> **GOAL OF THE EXERCISE**:
Below are some records. Return exactly the lines from the one containing "Per installare Visual" through the one containing "Con Azure è", both included, and only those.

> **DATA IN THIS EXERCISE**:
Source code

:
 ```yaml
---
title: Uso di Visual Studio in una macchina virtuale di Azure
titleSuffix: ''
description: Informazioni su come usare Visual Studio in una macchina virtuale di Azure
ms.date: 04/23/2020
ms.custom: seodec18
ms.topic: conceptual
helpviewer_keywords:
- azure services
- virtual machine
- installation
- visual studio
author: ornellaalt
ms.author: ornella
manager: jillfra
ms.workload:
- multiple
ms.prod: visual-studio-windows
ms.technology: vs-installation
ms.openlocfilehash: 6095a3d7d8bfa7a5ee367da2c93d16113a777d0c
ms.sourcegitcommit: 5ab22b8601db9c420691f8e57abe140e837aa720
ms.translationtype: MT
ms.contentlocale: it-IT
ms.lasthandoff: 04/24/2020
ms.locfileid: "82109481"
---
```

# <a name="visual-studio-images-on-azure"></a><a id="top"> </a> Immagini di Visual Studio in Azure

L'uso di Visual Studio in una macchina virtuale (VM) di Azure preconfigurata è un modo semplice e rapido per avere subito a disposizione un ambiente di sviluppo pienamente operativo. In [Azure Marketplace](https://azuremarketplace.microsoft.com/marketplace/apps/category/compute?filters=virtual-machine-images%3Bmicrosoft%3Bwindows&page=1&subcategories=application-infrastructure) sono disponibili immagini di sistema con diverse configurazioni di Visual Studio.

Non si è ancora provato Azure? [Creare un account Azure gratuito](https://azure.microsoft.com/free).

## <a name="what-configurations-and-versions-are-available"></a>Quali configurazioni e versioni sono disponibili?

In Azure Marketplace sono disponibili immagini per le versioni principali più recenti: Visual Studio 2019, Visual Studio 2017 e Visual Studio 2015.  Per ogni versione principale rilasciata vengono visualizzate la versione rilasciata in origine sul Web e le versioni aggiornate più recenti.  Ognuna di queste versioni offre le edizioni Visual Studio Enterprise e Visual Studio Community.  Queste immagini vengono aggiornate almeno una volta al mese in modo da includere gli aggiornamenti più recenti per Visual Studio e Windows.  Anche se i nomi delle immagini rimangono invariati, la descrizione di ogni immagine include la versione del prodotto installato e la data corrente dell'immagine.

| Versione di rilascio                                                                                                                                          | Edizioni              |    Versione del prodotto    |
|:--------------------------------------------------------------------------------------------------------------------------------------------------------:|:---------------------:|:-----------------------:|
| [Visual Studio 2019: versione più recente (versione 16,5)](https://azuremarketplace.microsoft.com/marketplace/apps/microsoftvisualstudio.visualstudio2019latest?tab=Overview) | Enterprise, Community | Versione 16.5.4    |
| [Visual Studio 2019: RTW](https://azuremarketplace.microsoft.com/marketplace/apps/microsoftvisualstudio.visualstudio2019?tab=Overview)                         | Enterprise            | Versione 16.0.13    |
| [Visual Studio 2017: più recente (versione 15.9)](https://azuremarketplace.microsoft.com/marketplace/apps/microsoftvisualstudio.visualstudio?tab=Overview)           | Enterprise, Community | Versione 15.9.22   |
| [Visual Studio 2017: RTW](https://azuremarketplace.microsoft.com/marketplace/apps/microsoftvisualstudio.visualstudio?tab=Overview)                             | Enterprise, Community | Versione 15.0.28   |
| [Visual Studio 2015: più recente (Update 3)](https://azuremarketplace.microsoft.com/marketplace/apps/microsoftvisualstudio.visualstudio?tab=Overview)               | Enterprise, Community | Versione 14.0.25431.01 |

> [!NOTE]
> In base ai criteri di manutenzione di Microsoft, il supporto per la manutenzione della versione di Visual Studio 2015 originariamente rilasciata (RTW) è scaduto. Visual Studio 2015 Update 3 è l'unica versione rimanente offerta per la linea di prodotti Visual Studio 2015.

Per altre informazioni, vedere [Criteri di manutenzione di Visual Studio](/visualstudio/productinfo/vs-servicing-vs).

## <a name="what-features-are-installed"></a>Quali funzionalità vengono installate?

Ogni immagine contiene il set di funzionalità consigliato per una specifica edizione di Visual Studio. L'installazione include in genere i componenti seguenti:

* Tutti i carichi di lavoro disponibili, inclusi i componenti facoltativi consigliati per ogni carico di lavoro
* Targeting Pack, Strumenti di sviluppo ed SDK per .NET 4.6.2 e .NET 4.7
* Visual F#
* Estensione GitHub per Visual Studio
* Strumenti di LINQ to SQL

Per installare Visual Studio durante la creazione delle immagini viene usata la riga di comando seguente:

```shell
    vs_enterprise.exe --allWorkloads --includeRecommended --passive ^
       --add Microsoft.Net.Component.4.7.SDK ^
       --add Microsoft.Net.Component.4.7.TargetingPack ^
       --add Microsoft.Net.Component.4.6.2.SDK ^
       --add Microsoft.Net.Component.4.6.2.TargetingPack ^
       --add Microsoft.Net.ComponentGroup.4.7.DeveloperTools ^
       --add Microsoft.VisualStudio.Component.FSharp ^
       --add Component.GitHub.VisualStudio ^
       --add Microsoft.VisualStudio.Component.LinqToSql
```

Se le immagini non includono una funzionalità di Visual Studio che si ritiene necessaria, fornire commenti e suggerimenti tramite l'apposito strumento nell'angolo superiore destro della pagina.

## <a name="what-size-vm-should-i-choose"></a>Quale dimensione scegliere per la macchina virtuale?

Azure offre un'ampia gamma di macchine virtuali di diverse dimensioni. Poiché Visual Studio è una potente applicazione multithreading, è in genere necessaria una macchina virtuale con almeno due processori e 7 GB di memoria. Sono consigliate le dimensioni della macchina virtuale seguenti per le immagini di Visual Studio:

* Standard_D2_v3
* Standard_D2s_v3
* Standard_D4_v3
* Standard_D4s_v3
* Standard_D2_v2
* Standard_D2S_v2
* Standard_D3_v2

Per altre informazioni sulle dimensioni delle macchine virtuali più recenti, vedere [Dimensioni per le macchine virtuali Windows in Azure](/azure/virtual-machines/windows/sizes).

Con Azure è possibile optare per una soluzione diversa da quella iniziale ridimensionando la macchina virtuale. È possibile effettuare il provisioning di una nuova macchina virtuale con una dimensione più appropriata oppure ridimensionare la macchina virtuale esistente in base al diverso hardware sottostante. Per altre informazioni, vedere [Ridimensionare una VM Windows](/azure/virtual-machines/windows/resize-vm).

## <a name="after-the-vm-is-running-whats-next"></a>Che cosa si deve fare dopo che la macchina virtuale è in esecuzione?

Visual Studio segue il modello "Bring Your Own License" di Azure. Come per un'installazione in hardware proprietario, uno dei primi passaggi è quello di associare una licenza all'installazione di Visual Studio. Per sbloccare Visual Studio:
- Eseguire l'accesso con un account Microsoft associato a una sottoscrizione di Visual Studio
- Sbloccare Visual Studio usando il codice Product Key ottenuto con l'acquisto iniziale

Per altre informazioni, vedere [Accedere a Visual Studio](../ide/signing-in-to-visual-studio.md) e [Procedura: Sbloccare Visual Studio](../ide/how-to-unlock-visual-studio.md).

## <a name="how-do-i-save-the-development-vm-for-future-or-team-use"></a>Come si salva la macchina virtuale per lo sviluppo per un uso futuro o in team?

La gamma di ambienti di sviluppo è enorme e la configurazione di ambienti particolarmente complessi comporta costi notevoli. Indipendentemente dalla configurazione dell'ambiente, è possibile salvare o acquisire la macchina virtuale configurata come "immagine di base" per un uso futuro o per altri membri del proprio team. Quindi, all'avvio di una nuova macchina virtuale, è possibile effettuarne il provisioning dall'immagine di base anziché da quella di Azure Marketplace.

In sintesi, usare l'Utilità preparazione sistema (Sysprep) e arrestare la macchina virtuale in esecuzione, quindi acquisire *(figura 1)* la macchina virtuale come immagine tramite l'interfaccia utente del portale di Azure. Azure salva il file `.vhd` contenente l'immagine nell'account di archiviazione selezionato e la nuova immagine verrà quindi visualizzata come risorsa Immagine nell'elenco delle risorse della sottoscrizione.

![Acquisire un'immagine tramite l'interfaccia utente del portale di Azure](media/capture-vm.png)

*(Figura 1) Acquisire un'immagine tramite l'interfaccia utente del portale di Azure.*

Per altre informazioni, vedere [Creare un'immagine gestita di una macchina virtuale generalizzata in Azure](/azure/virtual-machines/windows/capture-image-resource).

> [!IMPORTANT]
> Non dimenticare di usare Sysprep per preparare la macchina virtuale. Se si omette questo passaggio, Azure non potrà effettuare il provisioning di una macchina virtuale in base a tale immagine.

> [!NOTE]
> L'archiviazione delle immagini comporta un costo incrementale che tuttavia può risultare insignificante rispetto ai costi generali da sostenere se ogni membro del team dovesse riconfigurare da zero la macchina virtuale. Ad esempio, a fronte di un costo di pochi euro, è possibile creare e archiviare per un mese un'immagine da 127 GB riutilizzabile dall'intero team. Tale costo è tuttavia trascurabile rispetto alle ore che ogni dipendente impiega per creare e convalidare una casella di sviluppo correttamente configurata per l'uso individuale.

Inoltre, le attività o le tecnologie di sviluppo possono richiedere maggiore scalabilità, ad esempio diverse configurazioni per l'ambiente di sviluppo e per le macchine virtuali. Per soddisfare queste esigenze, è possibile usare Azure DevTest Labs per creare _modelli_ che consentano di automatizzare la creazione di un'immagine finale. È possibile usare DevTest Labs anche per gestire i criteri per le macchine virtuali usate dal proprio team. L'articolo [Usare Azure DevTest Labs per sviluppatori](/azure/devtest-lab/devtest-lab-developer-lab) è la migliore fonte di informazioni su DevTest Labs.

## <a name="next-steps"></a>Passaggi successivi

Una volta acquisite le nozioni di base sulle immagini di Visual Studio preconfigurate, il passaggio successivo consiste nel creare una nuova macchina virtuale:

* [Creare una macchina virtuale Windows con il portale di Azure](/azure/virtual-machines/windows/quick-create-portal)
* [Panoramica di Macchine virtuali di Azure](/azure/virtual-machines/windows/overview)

> **TASK ANSWER**:
Per installare Visual Studio durante la creazione delle immagini viene usata la riga di comando seguente:

```shell
    vs_enterprise.exe --allWorkloads --includeRecommended --passive ^
       --add Microsoft.Net.Component.4.7.SDK ^
       --add Microsoft.Net.Component.4.7.TargetingPack ^
       --add Microsoft.Net.Component.4.6.2.SDK ^
       --add Microsoft.Net.Component.4.6.2.TargetingPack ^
       --add Microsoft.Net.ComponentGroup.4.7.DeveloperTools ^
       --add Microsoft.VisualStudio.Component.FSharp ^
       --add Component.GitHub.VisualStudio ^
       --add Microsoft.VisualStudio.Component.LinqToSql
```

Se le immagini non includono una funzionalità di Visual Studio che si ritiene necessaria, fornire commenti e suggerimenti tramite l'apposito strumento nell'angolo superiore destro della pagina.

## <a name="what-size-vm-should-i-choose"></a>Quale dimensione scegliere per la macchina virtuale?

Azure offre un'ampia gamma di macchine virtuali di diverse dimensioni. Poiché Visual Studio è una potente applicazione multithreading, è in genere necessaria una macchina virtuale con almeno due processori e 7 GB di memoria. Sono consigliate le dimensioni della macchina virtuale seguenti per le immagini di Visual Studio:

* Standard_D2_v3
* Standard_D2s_v3
* Standard_D4_v3
* Standard_D4s_v3
* Standard_D2_v2
* Standard_D2S_v2
* Standard_D3_v2

Per altre informazioni sulle dimensioni delle macchine virtuali più recenti, vedere [Dimensioni per le macchine virtuali Windows in Azure](/azure/virtual-machines/windows/sizes).

Con Azure è possibile optare per una soluzione diversa da quella iniziale ridimensionando la macchina virtuale. È possibile effettuare il provisioning di una nuova macchina virtuale con una dimensione più appropriata oppure ridimensionare la macchina virtuale esistente in base al diverso hardware sottostante. Per altre informazioni, vedere [Ridimensionare una VM Windows](/azure/virtual-machines/windows/resize-vm).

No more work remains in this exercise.